Minnesota is having a tough time dealing with the increasing number of measles cases. The disease is primarily affecting young children who are not vaccinated.
On April 14, Minnesota health officials recorded an additional five cases of measles affecting children in the Hennepin County, taking the total to eight.
According to a new report, health officials confirmed a ninth case of measles in Hennepin County. It is expected that the number will increase significantly in the near future.
Measles, which was reportedly eradicated from the United States in 2000, has seen a significant increase in the country over the past few years.
Measles Outbreak: Source And Main Reason
Most of the affected children belong to the Twin Cities Somali-American community and have not received proper vaccination in the past. According to reports, the infected children are aged between one to four years.
"Whenever you have an outbreak in unvaccinated kids, measles just has a field day. That is what is happening here," says Kris Ehresmann, director of the infectious disease division at the Minnesota Health Department.
According to Ehresmann, nearly 42 percent children in the Somali-American community received their first MMR shot at the age of two. However, according to health officials, MMR shots must be administered when a child is one.
A second MMR shot provides a child with higher immunity and must be given when he or she is entering the kindergarten phase. MMR vaccination is given to protect children from measles, rubella, and mumps.
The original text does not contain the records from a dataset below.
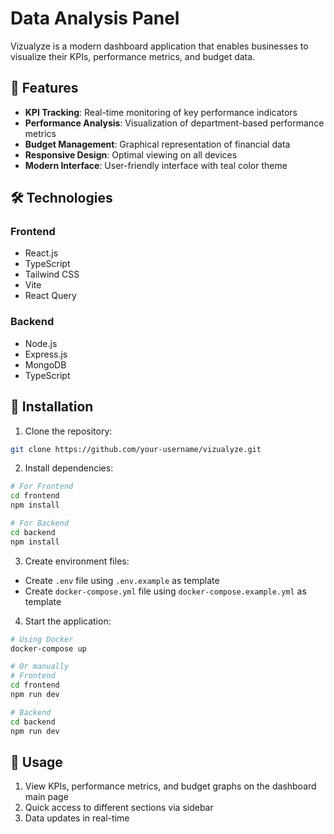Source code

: # Data Analysis Panel
Vizualyze is a modern dashboard application that enables businesses to visualize their KPIs, performance metrics, and budget data.

## 🚀 Features
- **KPI Tracking**: Real-time monitoring of key performance indicators
- **Performance Analysis**: Visualization of department-based performance metrics
- **Budget Management**: Graphical representation of financial data
- **Responsive Design**: Optimal viewing on all devices
- **Modern Interface**: User-friendly interface with teal color theme

## 🛠️ Technologies

### Frontend
- React.js
- TypeScript
- Tailwind CSS
- Vite
- React Query

### Backend
- Node.js
- Express.js
- MongoDB
- TypeScript

## 🔧 Installation

1. Clone the repository:
```bash
git clone https://github.com/your-username/vizualyze.git
```

2. Install dependencies:
```bash
# For Frontend
cd frontend
npm install

# For Backend
cd backend
npm install
```

3. Create environment files:
- Create `.env` file using `.env.example` as template
- Create `docker-compose.yml` file using `docker-compose.example.yml` as template

4. Start the application:
```bash
# Using Docker
docker-compose up

# Or manually
# Frontend
cd frontend
npm run dev

# Backend
cd backend
npm run dev
```

## 📝 Usage

1. View KPIs, performance metrics, and budget graphs on the dashboard main page
2. Quick access to different sections via sidebar
3. Data updates in real-time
Since 2011, where 26 infection cases were registered, this is the largest outbreak of measles in Minnesota.
Currently, the source of the latest outbreak has not been identified. However, reports suggest that tourists from other nations may have been the main carriers of the disease as it does not occur naturally in the United States anymore.
The Somali-American area of the state has been susceptible to measles because of the low vaccination rates. In 2011, an anti-vaccine advocate discouraged the community members that MMR was responsible for causing autism. However, scientific research has discredited this notion.
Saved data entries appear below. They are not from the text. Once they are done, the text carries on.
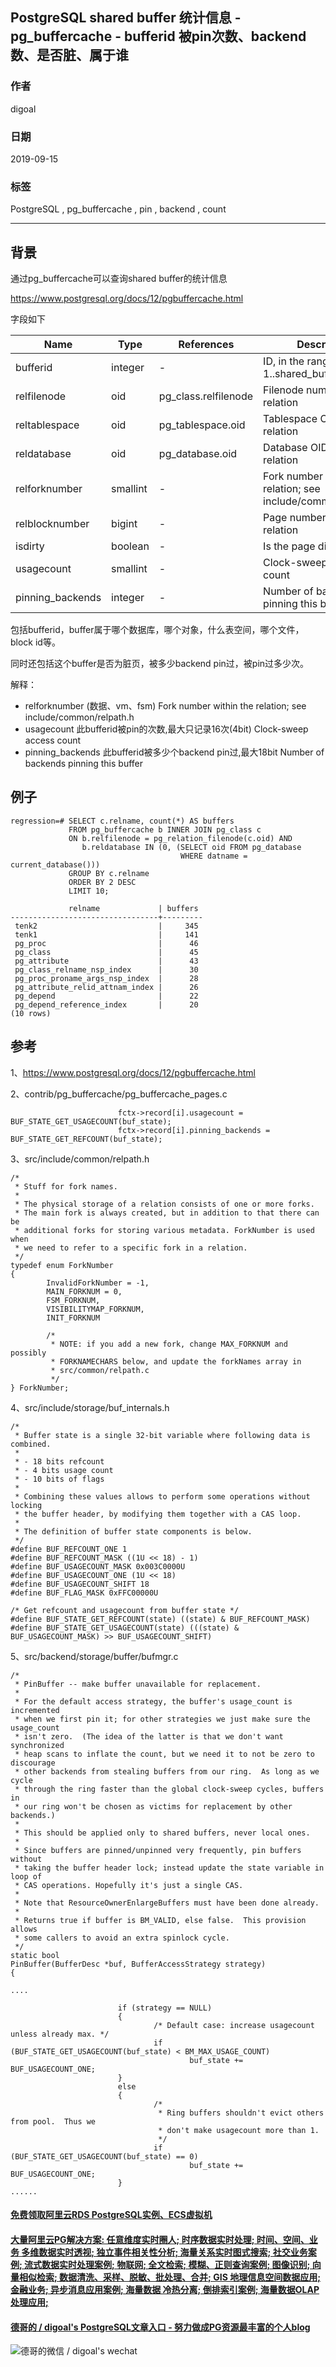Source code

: ## PostgreSQL shared buffer 统计信息 - pg_buffercache - bufferid 被pin次数、backend数、是否脏、属于谁  
                                   
### 作者                                   
digoal                                   
                                   
### 日期                                   
2019-09-15                                  
                                   
### 标签                                   
PostgreSQL , pg_buffercache , pin , backend , count      
                                   
----                                   
                                   
## 背景    
通过pg_buffercache可以查询shared buffer的统计信息  
  
https://www.postgresql.org/docs/12/pgbuffercache.html  
  
字段如下  
  
Name    |Type    |References      |Description  
---|---|---|---  
bufferid        |integer    |-     |ID, in the range 1..shared_buffers  
relfilenode     |oid     |pg_class.relfilenode    |Filenode number of the relation  
reltablespace   |oid     |pg_tablespace.oid       |Tablespace OID of the relation  
reldatabase     |oid     |pg_database.oid |Database OID of the relation  
relforknumber   |smallint |-     |               Fork number within the relation; see include/common/relpath.h  
relblocknumber  |bigint   |-     |       Page number within the relation  
isdirty |boolean   |-     |      Is the page dirty?  
usagecount      |smallint       |-     |         Clock-sweep access count  
pinning_backends        |integer |-     |        Number of backends pinning this buffer  
  
包括bufferid，buffer属于哪个数据库，哪个对象，什么表空间，哪个文件，block id等。  
  
同时还包括这个buffer是否为脏页，被多少backend pin过，被pin过多少次。  
  
  
解释：  
  
- relforknumber       (数据、vm、fsm)           Fork number within the relation; see include/common/relpath.h  
- usagecount          此bufferid被pin的次数,最大只记录16次(4bit)     Clock-sweep access count  
- pinning_backends    此bufferid被多少个backend pin过,最大18bit     Number of backends pinning this buffer  
  
## 例子  
  
```  
regression=# SELECT c.relname, count(*) AS buffers  
             FROM pg_buffercache b INNER JOIN pg_class c  
             ON b.relfilenode = pg_relation_filenode(c.oid) AND  
                b.reldatabase IN (0, (SELECT oid FROM pg_database  
                                      WHERE datname = current_database()))  
             GROUP BY c.relname  
             ORDER BY 2 DESC  
             LIMIT 10;  
  
             relname             | buffers  
---------------------------------+---------  
 tenk2                           |     345  
 tenk1                           |     141  
 pg_proc                         |      46  
 pg_class                        |      45  
 pg_attribute                    |      43  
 pg_class_relname_nsp_index      |      30  
 pg_proc_proname_args_nsp_index  |      28  
 pg_attribute_relid_attnam_index |      26  
 pg_depend                       |      22  
 pg_depend_reference_index       |      20  
(10 rows)  
```  
  
## 参考  
1、https://www.postgresql.org/docs/12/pgbuffercache.html  
  
2、contrib/pg_buffercache/pg_buffercache_pages.c  
  
```  
                        fctx->record[i].usagecount = BUF_STATE_GET_USAGECOUNT(buf_state);  
                        fctx->record[i].pinning_backends = BUF_STATE_GET_REFCOUNT(buf_state);  
```  
  
  
3、src/include/common/relpath.h  
  
```  
/*  
 * Stuff for fork names.  
 *  
 * The physical storage of a relation consists of one or more forks.  
 * The main fork is always created, but in addition to that there can be  
 * additional forks for storing various metadata. ForkNumber is used when  
 * we need to refer to a specific fork in a relation.  
 */  
typedef enum ForkNumber  
{  
        InvalidForkNumber = -1,  
        MAIN_FORKNUM = 0,  
        FSM_FORKNUM,  
        VISIBILITYMAP_FORKNUM,  
        INIT_FORKNUM  
  
        /*  
         * NOTE: if you add a new fork, change MAX_FORKNUM and possibly  
         * FORKNAMECHARS below, and update the forkNames array in  
         * src/common/relpath.c  
         */  
} ForkNumber;  
```  
  
  
4、src/include/storage/buf_internals.h  
  
```  
/*  
 * Buffer state is a single 32-bit variable where following data is combined.  
 *  
 * - 18 bits refcount  
 * - 4 bits usage count  
 * - 10 bits of flags  
 *  
 * Combining these values allows to perform some operations without locking  
 * the buffer header, by modifying them together with a CAS loop.  
 *  
 * The definition of buffer state components is below.  
 */  
#define BUF_REFCOUNT_ONE 1  
#define BUF_REFCOUNT_MASK ((1U << 18) - 1)  
#define BUF_USAGECOUNT_MASK 0x003C0000U  
#define BUF_USAGECOUNT_ONE (1U << 18)  
#define BUF_USAGECOUNT_SHIFT 18  
#define BUF_FLAG_MASK 0xFFC00000U  
  
/* Get refcount and usagecount from buffer state */  
#define BUF_STATE_GET_REFCOUNT(state) ((state) & BUF_REFCOUNT_MASK)  
#define BUF_STATE_GET_USAGECOUNT(state) (((state) & BUF_USAGECOUNT_MASK) >> BUF_USAGECOUNT_SHIFT)  
```  
  
  
  
5、src/backend/storage/buffer/bufmgr.c  
  
```  
/*  
 * PinBuffer -- make buffer unavailable for replacement.  
 *  
 * For the default access strategy, the buffer's usage_count is incremented  
 * when we first pin it; for other strategies we just make sure the usage_count  
 * isn't zero.  (The idea of the latter is that we don't want synchronized  
 * heap scans to inflate the count, but we need it to not be zero to discourage  
 * other backends from stealing buffers from our ring.  As long as we cycle  
 * through the ring faster than the global clock-sweep cycles, buffers in  
 * our ring won't be chosen as victims for replacement by other backends.)  
 *  
 * This should be applied only to shared buffers, never local ones.  
 *  
 * Since buffers are pinned/unpinned very frequently, pin buffers without  
 * taking the buffer header lock; instead update the state variable in loop of  
 * CAS operations. Hopefully it's just a single CAS.  
 *  
 * Note that ResourceOwnerEnlargeBuffers must have been done already.  
 *  
 * Returns true if buffer is BM_VALID, else false.  This provision allows  
 * some callers to avoid an extra spinlock cycle.  
 */  
static bool  
PinBuffer(BufferDesc *buf, BufferAccessStrategy strategy)  
{  
  
....  
  
                        if (strategy == NULL)  
                        {  
                                /* Default case: increase usagecount unless already max. */  
                                if (BUF_STATE_GET_USAGECOUNT(buf_state) < BM_MAX_USAGE_COUNT)  
                                        buf_state += BUF_USAGECOUNT_ONE;  
                        }  
                        else  
                        {  
                                /*  
                                 * Ring buffers shouldn't evict others from pool.  Thus we  
                                 * don't make usagecount more than 1.  
                                 */  
                                if (BUF_STATE_GET_USAGECOUNT(buf_state) == 0)  
                                        buf_state += BUF_USAGECOUNT_ONE;  
                        }  
......  
```  
     
  
  
  
  
  
  
  
  
  
  
  
  
  
  
  
  
  
  
  
  
  
  
  
  
  
  
  
  
  
  
  
  
  
#### [免费领取阿里云RDS PostgreSQL实例、ECS虚拟机](https://www.aliyun.com/database/postgresqlactivity "57258f76c37864c6e6d23383d05714ea")
  
  
#### [大量阿里云PG解决方案: 任意维度实时圈人; 时序数据实时处理; 时间、空间、业务 多维数据实时透视; 独立事件相关性分析; 海量关系实时图式搜索; 社交业务案例; 流式数据实时处理案例; 物联网; 全文检索; 模糊、正则查询案例; 图像识别; 向量相似检索; 数据清洗、采样、脱敏、批处理、合并; GIS 地理信息空间数据应用; 金融业务; 异步消息应用案例; 海量数据 冷热分离; 倒排索引案例; 海量数据OLAP处理应用;](https://yq.aliyun.com/topic/118 "40cff096e9ed7122c512b35d8561d9c8")
  
  
#### [德哥的 / digoal's PostgreSQL文章入口 - 努力做成PG资源最丰富的个人blog](https://github.com/digoal/blog/blob/master/README.md "22709685feb7cab07d30f30387f0a9ae")
  
  
![德哥的微信 / digoal's wechat](../pic/digoal_weixin.jpg "f7ad92eeba24523fd47a6e1a0e691b59")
How Many Children Have Been Hospitalized?
According to Patsy Stinchfield, the senior director of infection control, the first case of measles was identified at the Children's Hospital and Clinics of Minnesota. The physicians at the hospital initially thought that the child was suffering from an antibiotic-triggered skin reaction.
The Children's Hospital and Clinics of Minnesota recorded five reported measles cases. These children were hospitalized and discharged soon after. Another three cases of possible measles infection are currently undergoing tests and the children have been hospitalized.
However, none of the reported cases have required the support of the hospital's intensive care unit.
Steps Being Taken To Counter Measles
In 2015, nearly 134,000 deaths due to measles were reported worldwide. Presently, many public health officials in Minnesota are interacting with the families of the affected children to ascertain the possible infection source.
Moreover, officials from local health departments are educating schools, clinics, and nearby Somali-American population about the symptoms of measles. They are also educating people on the importance of an MMR vaccination.